そして、一生懸命に取り組んでいる人の多くは、良い結果を出すために、そのような要素を克服したり、うまく活用したりすることを目指します。しかし通常このことは、たとえば、考えるというような心の表面的な働きでは、ほとんど達成できません。
どういうことでしょうか。
分かりやすいので、最高レベルのスポーツ選手を例に考えてみましょう。
たとえば、オリンピックに出るようなスキーの滑降の選手がいるとします。彼もしくは彼女は、スキーの技術を身につける段階では、自分の筋力の限界や道具や、自然環境と技術の関わりなど、さまざまなことを考えながら厳しい練習に取り組んだことでしょう。
しかし、オリンピックの本番で急斜面を滑降するときはどうでしょうか。このような極限状態では、頭で考えているのでは、斜面や雪面の変化や、風圧や、バランスの崩れに対応することはできません。
今までの練習の積み重ねの成果によって、心の内側からの促しによって体が反射的に動くので、人間業とは思えないスピードにもかかわらず、転倒せずに降りてくることができます。

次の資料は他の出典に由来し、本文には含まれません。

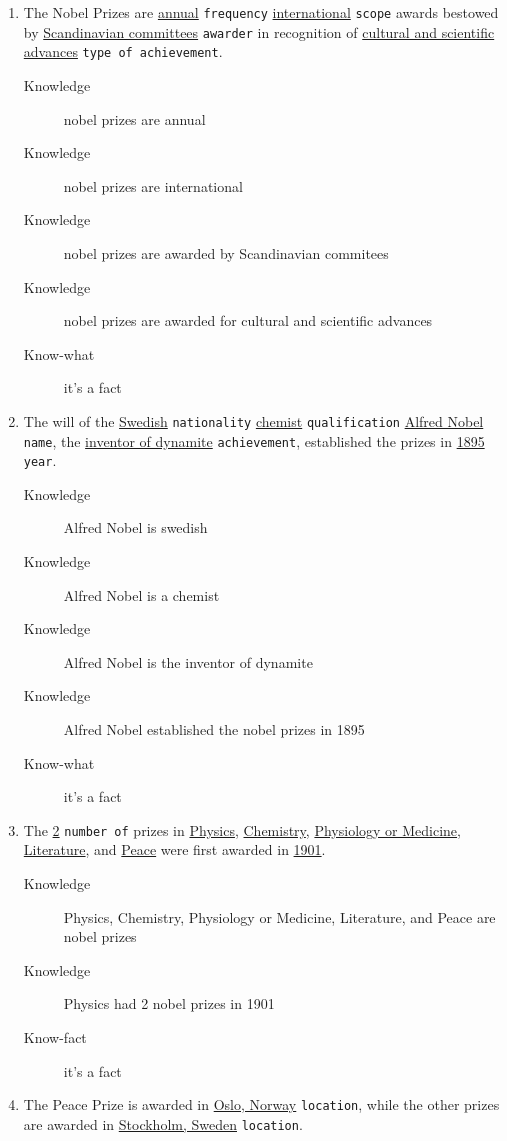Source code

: \documentclass[a4paper,10pt,twoside,twocolumn]{article}
\begin{document}
\begin{enumerate}
\item The Nobel Prizes are \uline{annual} \texttt{frequency} \uline{international} \texttt{scope} awards bestowed by \uline{Scandinavian committees} \texttt{awarder} in recognition of \uline{cultural and scientific advances} \texttt{type of achievement}.
\begin{description}
\item[{Knowledge}] nobel prizes are annual
\item[{Knowledge}] nobel prizes are international
\item[{Knowledge}] nobel prizes are awarded by Scandinavian commitees
\item[{Knowledge}] nobel prizes are awarded for cultural and scientific advances
\item[{Know-what}] it's a fact
\end{description}
\item The will of the \uline{Swedish} \texttt{nationality} \uline{chemist} \texttt{qualification} \uline{Alfred Nobel} \texttt{name}, the \uline{inventor of dynamite} \texttt{achievement}, established the prizes in \uline{1895} \texttt{year}.
\begin{description}
\item[{Knowledge}] Alfred Nobel is swedish
\item[{Knowledge}] Alfred Nobel is a chemist
\item[{Knowledge}] Alfred Nobel is the inventor of dynamite
\item[{Knowledge}] Alfred Nobel established the nobel prizes in 1895
\item[{Know-what}] it's a fact
\end{description}
\item The \uline{2} \texttt{number of} prizes in \uline{Physics}, \uline{Chemistry}, \uline{Physiology or Medicine}, \uline{Literature}, and \uline{Peace} were first awarded in \uline{1901}.
\begin{description}
\item[{Knowledge}] Physics, Chemistry, Physiology or Medicine, Literature, and Peace are nobel prizes
\item[{Knowledge}] Physics had 2 nobel prizes in 1901
\item[{Know-fact}] it's a fact
\end{description}
\item The Peace Prize is awarded in \uline{Oslo, Norway} \texttt{location}, while the other prizes are awarded in \uline{Stockholm, Sweden} \texttt{location}.

\end{enumerate}
\end{document}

このような場合に、人はおのずから、直観やインスピレーションというような心の深い部分の働きに頼ることになります。
私たちが日常行なっているレベルのスポーツであっても、先ほどのゴルフの例のように、自分、一緒にプレーする人、自然環境など、関連している要素が無数にあります。そしてそれらと折り合ったり(特に自分と折り合うのは難しいことです)、協力したり、それらをうまく克服したりしようとするとき、私たちは、ひらめきのような直観を用いること、つまり心の奥深くをよく働かせることを自然と促されます。

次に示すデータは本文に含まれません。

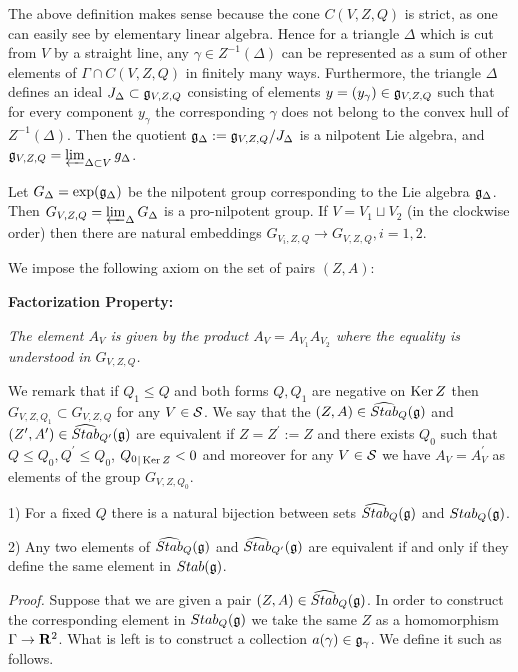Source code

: \documentclass[12pt]{article}
\begin{document}
The above definition makes sense because the cone $C(V,Z,Q)$ is strict, as one can easily see
by elementary linear algebra.
Hence for a triangle $\Delta$ which is cut from $V$ by a straight line,  any $\gamma\in Z^{-1}(\Delta)$ can be represented as a sum of other elements
of $\Gamma\cap C(V,Z,Q)$ in finitely many ways.
Furthermore, the triangle $\Delta$ defines an ideal $J_{\Delta}\subset {\mathfrak g}_{V,Z,Q}$ consisting
of elements $y=(y_{\gamma})\in {\mathfrak g}_{V,Z,Q}$ such that for every component $y_{\gamma}$
the corresponding $\gamma$ does not belong to the convex hull
of $Z^{-1}(\Delta)$. Then the quotient ${\mathfrak g}_{\Delta}:={\mathfrak g}_{V,Z,Q}/J_{\Delta}$ is a  nilpotent
Lie algebra, and ${\mathfrak g}_{V,Z,Q}=\varprojlim_{\Delta\subset V}g_{\Delta}$.

Let $G_{\Delta}=\exp({\mathfrak g}_{\Delta})$ be the nilpotent  group corresponding to the Lie algebra ${\mathfrak g}_{\Delta}$. 
Then $G_{V,Z,Q}=\varprojlim_{\Delta}G_{\Delta}$ is a pro-nilpotent group.
If $V=V_1\sqcup V_2$ (in the clockwise order) then there are natural embeddings
$G_{V_i,Z,Q}\to G_{V,Z,Q}, i=1,2$.

We impose the following axiom on the set of pairs $(Z,A)$:

{\bf Factorization Property:}

{\it The element $A_V$ is given by the product
$A_V=A_{V_1}A_{V_2}$ where the equality is understood in $G_{V,Z,Q}$.}







We remark
that if $Q_1\le Q$ and both forms $Q,Q_1$ are negative on $\operatorname{Ker}Z $ 
then $G_{V,Z,Q_1}\subset G_{V,Z,Q}$ for any $V\in {\cal S}$.
We say that the $(Z,A)\in \widehat{Stab}_Q({\mathfrak g}) $ and $(Z^{\prime},A^{\prime})\in \widehat{Stab}_{Q^{\prime}}({\mathfrak g})$ are equivalent if
$Z=Z^{\prime}:=Z$ and there exists $Q_0$ such that $Q\le Q_0, Q^{\prime}\le Q_0$, ${Q_0}_{|\operatorname{Ker}Z}<0$ and 
moreover for any $V\in {\cal S}$ we have $A_V=A^{\prime}_V$  as elements of the group
$G_{V,Z,Q_0}$.

\begin{thm} 1) For a fixed $Q$ there is a natural bijection between sets $\widehat{Stab}_Q({\mathfrak g})$
and ${Stab}_Q({\mathfrak g})$.

2) Any two elements of $\widehat{Stab}_Q({\mathfrak g})$ and $\widehat{Stab}_{Q^{\prime}}({\mathfrak g})$ are equivalent if and only if they define  the same element in $Stab({\mathfrak g})$.
\end{thm}

{\it Proof.} Suppose that we are given a pair $(Z,A)\in \widehat{Stab}_Q({\mathfrak g})$. In order to construct
the corresponding element in $Stab_Q({\mathfrak g})$ we take the same $Z$ as a homomorphism $\Gamma\to {\bf R}^2$. 
What is left is to construct a collection
$a({\gamma})\in {\mathfrak g}_{\gamma}$. We define it such as follows.
\end{document}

このことは、いつでも完璧にうまくいくわけではありません。しかし、うまくいっているときには何か、よく説明できない絶好調のような状態になります。この状態は「ゾーン」と呼ばれています。
参考記事:「ゾーンに入る」とは
心の奥深くがよく働くということは、逆に言えば、心の浅い部分の働きが抑えられているということにあたります。
映画『燃えよドラゴン』に出てくるセリフですが、ブルース・リーは弟子に稽古をつけていて「考えるな、感じろ」(Don’t think. Feel!)といいます。
私が数十年愛好しているバドミントンを例にとると、リオデジャネイロ・オリンピックの女子ダブルスで高橋・松友ペアは、最終セットで16対19と負けているところから、21対19と逆転して金メダルを取りました。高橋選手は、この最後の5連続得点をしたときの自分を覚えていないと後に語っています。
皆さまにもご経験があることでしょうが、このように自分を覚えていないということは、高度な集中によって、心の浅い部分の働きが抑えられているときに起こります。
さて、バラ十字会のような神秘学派で学んでいる人の多くは、瞑想を日常の習慣にしています。
瞑想とは、何かを深く考たりすることだとされることがあります。深く何かひとつのことに集中することだとされることもあります。また、リラックスして深呼吸をすることでストレスを発散させることだと考えられることもあります。
いずれも、部分的には正しいのですが、瞑想の最も重要な要素は、このいずれでもありません。
瞑想の最大の眼目は、表面的な心の働きを抑えることによって、心の奥深くがよく働くようにすることです。いえ、心の奥深くはいつでもよく働いているのですが、その声が聞き取れるように耳を澄ますことです。表面的な自己(エゴ)を感じなくなるので、「無心の状態」ということができるかもしれません。
スポーツのゾーンの状態では、心の奥深くの促しに従うように体が動いているので、この状態と瞑想はよく似ています。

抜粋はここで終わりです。